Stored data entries
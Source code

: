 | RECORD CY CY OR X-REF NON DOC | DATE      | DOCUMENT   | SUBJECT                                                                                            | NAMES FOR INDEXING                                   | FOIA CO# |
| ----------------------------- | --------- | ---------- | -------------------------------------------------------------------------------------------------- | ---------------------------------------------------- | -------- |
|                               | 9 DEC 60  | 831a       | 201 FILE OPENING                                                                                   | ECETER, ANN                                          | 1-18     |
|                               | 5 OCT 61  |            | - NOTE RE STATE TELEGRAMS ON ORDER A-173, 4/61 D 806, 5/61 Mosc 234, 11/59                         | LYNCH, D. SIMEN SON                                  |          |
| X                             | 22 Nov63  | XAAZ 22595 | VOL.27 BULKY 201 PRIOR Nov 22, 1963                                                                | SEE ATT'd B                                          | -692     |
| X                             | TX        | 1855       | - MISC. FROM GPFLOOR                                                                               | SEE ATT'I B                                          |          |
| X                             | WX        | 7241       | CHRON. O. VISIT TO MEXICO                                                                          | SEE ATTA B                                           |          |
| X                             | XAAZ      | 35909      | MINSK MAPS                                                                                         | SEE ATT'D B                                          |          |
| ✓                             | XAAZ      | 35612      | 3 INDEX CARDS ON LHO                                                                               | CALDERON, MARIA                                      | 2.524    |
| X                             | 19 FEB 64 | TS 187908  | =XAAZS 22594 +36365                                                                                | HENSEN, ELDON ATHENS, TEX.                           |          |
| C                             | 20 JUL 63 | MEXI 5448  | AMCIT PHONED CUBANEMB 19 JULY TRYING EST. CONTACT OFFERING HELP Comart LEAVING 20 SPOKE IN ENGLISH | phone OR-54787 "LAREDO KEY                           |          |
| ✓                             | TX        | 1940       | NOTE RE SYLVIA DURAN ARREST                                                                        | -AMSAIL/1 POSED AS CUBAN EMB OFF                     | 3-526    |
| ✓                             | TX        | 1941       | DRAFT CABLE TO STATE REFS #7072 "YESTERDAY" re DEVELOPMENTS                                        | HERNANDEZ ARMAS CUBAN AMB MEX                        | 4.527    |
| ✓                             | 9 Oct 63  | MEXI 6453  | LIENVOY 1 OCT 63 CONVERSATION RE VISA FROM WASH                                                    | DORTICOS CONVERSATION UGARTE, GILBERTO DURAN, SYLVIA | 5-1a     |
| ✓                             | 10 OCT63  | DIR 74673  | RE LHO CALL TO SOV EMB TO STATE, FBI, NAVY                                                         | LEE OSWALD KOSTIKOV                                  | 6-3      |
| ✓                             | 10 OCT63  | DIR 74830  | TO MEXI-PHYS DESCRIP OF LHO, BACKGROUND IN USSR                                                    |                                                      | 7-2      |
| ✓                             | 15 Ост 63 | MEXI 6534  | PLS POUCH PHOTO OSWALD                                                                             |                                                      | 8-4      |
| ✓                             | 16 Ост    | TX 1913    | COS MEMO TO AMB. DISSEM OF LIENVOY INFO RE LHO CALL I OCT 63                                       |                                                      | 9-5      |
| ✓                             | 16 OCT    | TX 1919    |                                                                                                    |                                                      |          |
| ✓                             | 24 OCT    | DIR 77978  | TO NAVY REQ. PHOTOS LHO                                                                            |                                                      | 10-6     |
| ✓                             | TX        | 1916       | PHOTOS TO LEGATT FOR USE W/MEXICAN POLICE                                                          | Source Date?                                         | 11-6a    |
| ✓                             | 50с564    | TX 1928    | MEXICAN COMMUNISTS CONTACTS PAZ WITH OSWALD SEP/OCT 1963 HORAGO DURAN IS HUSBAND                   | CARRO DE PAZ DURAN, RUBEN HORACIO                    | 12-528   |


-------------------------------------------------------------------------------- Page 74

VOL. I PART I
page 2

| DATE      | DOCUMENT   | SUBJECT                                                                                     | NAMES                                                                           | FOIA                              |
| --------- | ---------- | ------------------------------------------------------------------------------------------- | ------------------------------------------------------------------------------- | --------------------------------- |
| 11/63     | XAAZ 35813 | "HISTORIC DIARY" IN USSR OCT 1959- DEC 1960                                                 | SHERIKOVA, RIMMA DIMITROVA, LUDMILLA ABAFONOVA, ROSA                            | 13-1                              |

Exercise.
Restate the records in full, keeping every word as it is.

Response area.
Source code

: | RECORD CY CY OR X-REF NON DOC | DATE      | DOCUMENT   | SUBJECT                                                                                            | NAMES FOR INDEXING                                   | FOIA CO# |
| ----------------------------- | --------- | ---------- | -------------------------------------------------------------------------------------------------- | ---------------------------------------------------- | -------- |
|                               | 9 DEC 60  | 831a       | 201 FILE OPENING                                                                                   | ECETER, ANN                                          | 1-18     |
|                               | 5 OCT 61  |            | - NOTE RE STATE TELEGRAMS ON ORDER A-173, 4/61 D 806, 5/61 Mosc 234, 11/59                         | LYNCH, D. SIMEN SON                                  |          |
| X                             | 22 Nov63  | XAAZ 22595 | VOL.27 BULKY 201 PRIOR Nov 22, 1963                                                                | SEE ATT'd B                                          | -692     |
| X                             | TX        | 1855       | - MISC. FROM GPFLOOR                                                                               | SEE ATT'I B                                          |          |
| X                             | WX        | 7241       | CHRON. O. VISIT TO MEXICO                                                                          | SEE ATTA B                                           |          |
| X                             | XAAZ      | 35909      | MINSK MAPS                                                                                         | SEE ATT'D B                                          |          |
| ✓                             | XAAZ      | 35612      | 3 INDEX CARDS ON LHO                                                                               | CALDERON, MARIA                                      | 2.524    |
| X                             | 19 FEB 64 | TS 187908  | =XAAZS 22594 +36365                                                                                | HENSEN, ELDON ATHENS, TEX.                           |          |
| C                             | 20 JUL 63 | MEXI 5448  | AMCIT PHONED CUBANEMB 19 JULY TRYING EST. CONTACT OFFERING HELP Comart LEAVING 20 SPOKE IN ENGLISH | phone OR-54787 "LAREDO KEY                           |          |
| ✓                             | TX        | 1940       | NOTE RE SYLVIA DURAN ARREST                                                                        | -AMSAIL/1 POSED AS CUBAN EMB OFF                     | 3-526    |
| ✓                             | TX        | 1941       | DRAFT CABLE TO STATE REFS #7072 "YESTERDAY" re DEVELOPMENTS                                        | HERNANDEZ ARMAS CUBAN AMB MEX                        | 4.527    |
| ✓                             | 9 Oct 63  | MEXI 6453  | LIENVOY 1 OCT 63 CONVERSATION RE VISA FROM WASH                                                    | DORTICOS CONVERSATION UGARTE, GILBERTO DURAN, SYLVIA | 5-1a     |
| ✓                             | 10 OCT63  | DIR 74673  | RE LHO CALL TO SOV EMB TO STATE, FBI, NAVY                                                         | LEE OSWALD KOSTIKOV                                  | 6-3      |
| ✓                             | 10 OCT63  | DIR 74830  | TO MEXI-PHYS DESCRIP OF LHO, BACKGROUND IN USSR                                                    |                                                      | 7-2      |
| ✓                             | 15 Ост 63 | MEXI 6534  | PLS POUCH PHOTO OSWALD                                                                             |                                                      | 8-4      |
| ✓                             | 16 Ост    | TX 1913    | COS MEMO TO AMB. DISSEM OF LIENVOY INFO RE LHO CALL I OCT 63                                       |                                                      | 9-5      |
| ✓                             | 16 OCT    | TX 1919    |                                                                                                    |                                                      |          |
| ✓                             | 24 OCT    | DIR 77978  | TO NAVY REQ. PHOTOS LHO                                                                            |                                                      | 10-6     |
| ✓                             | TX        | 1916       | PHOTOS TO LEGATT FOR USE W/MEXICAN POLICE                                                          | Source Date?                                         | 11-6a    |
| ✓                             | 50с564    | TX 1928    | MEXICAN COMMUNISTS CONTACTS PAZ WITH OSWALD SEP/OCT 1963 HORAGO DURAN IS HUSBAND                   | CARRO DE PAZ DURAN, RUBEN HORACIO                    | 12-528   |


-------------------------------------------------------------------------------- Page 74

VOL. I PART I
page 2

| DATE      | DOCUMENT   | SUBJECT                                                                                     | NAMES                                                                           | FOIA                              |
| --------- | ---------- | ------------------------------------------------------------------------------------------- | ------------------------------------------------------------------------------- | --------------------------------- |
| 11/63     | XAAZ 35813 | "HISTORIC DIARY" IN USSR OCT 1959- DEC 1960                                                 | SHERIKOVA, RIMMA DIMITROVA, LUDMILLA ABAFONOVA, ROSA                            | 13-1                              |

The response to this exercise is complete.